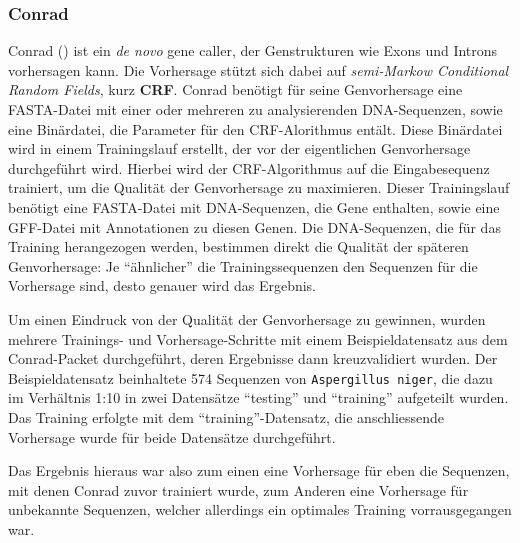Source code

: \subsubsection{Conrad}
Conrad
()
ist ein \textit{de novo} gene caller, der Genstrukturen wie Exons und Introns
vorhersagen kann.
 
Die Vorhersage stützt sich dabei auf \textit{semi-Markow Conditional Random
Fields}, kurz \textbf{CRF}.  %
  
Conrad benötigt für seine Genvorhersage eine FASTA-Datei mit einer oder
mehreren zu analysierenden DNA-Sequenzen, sowie eine Binärdatei, die Parameter
für den CRF-Alorithmus entält.
Diese Binärdatei wird in einem Trainingslauf erstellt, der vor der
eigentlichen Genvorhersage durchgeführt wird. Hierbei wird der CRF-Algorithmus
auf die Eingabesequenz trainiert, um die Qualität der Genvorhersage
zu maximieren. Dieser Trainingslauf benötigt eine FASTA-Datei mit
DNA-Sequenzen, die Gene enthalten, sowie eine GFF-Datei mit Annotationen zu
diesen Genen.
Die DNA-Sequenzen, die für das Training herangezogen werden, bestimmen direkt
die Qualität der späteren Genvorhersage:
Je \enquote{ähnlicher} die Trainingssequenzen den Sequenzen für die
Vorhersage sind, desto genauer wird das Ergebnis.
\citep{doherty_gene_2007}

Um einen Eindruck von der Qualität der Genvorhersage zu gewinnen, wurden
mehrere Trainings- und Vorhersage-Schritte mit einem Beispieldatensatz aus dem
Conrad-Packet durchgeführt, deren Ergebnisse dann kreuzvalidiert wurden.
Der Beispieldatensatz beinhaltete 574 Sequenzen von \texttt{Aspergillus niger},
die dazu im Verhältnis 1:10 in zwei Datensätze \enquote{testing} und
\enquote{training} aufgeteilt wurden. Das Training erfolgte mit dem
\enquote{training}-Datensatz, die anschliessende Vorhersage wurde für beide
Datensätze durchgeführt.

Das Ergebnis hieraus war also zum einen eine Vorhersage für eben die Sequenzen,
mit denen Conrad zuvor trainiert wurde, zum Anderen eine Vorhersage für unbekannte
Sequenzen, welcher allerdings ein optimales Training vorrausgegangen war.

********************

WHAT NEEDS TO BE DONE:
The lines to return are those in the entries above that hold "benötigt".

FINISHED EXERCISE:
Conrad benötigt für seine Genvorhersage eine FASTA-Datei mit einer oder
zu maximieren. Dieser Trainingslauf benötigt eine FASTA-Datei mit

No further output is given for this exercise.